** Opening SUPPLIED ENTRIES block **

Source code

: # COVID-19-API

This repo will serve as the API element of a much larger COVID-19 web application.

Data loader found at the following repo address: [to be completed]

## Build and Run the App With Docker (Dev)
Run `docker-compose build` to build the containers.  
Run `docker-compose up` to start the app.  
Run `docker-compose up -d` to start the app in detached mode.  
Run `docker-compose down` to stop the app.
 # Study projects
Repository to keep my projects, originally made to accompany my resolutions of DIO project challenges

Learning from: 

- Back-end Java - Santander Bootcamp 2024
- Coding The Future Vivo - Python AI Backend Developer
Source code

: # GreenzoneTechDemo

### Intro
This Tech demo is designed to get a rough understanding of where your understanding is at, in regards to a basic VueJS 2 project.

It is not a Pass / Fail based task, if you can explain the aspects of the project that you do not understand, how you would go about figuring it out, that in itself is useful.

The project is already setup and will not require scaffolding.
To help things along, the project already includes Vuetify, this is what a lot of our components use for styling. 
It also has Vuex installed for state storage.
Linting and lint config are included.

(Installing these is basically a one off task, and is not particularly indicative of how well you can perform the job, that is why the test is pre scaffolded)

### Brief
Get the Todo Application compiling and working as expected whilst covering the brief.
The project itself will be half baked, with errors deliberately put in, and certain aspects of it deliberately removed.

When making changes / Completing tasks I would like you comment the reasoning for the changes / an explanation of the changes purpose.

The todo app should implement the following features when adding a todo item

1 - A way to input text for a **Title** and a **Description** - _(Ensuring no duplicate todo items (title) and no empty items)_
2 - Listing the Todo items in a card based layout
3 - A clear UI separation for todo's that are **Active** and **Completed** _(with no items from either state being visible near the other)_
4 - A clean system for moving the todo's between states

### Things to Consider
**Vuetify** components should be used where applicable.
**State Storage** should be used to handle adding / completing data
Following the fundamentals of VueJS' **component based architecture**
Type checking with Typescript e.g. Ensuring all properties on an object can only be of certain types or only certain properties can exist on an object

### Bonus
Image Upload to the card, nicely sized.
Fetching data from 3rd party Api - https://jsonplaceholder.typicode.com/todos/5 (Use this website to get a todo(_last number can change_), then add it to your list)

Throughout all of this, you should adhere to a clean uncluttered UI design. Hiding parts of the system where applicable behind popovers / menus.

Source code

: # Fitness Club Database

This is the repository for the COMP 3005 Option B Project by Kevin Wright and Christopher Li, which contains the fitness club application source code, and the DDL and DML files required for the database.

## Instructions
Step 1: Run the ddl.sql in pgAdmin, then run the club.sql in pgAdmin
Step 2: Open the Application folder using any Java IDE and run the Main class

** Closing SUPPLIED ENTRIES block **

ACTIVITY :: Each line in the entries above, starting at the line with "Linting and lint config are included." and ending at the line with "The project itself", is to be printed exactly, and only those lines.

TASK RESPONSE ::
Linting and lint config are included.

(Installing these is basically a one off task, and is not particularly indicative of how well you can perform the job, that is why the test is pre scaffolded)

### Brief
Get the Todo Application compiling and working as expected whilst covering the brief.
The project itself will be half baked, with errors deliberately put in, and certain aspects of it deliberately removed.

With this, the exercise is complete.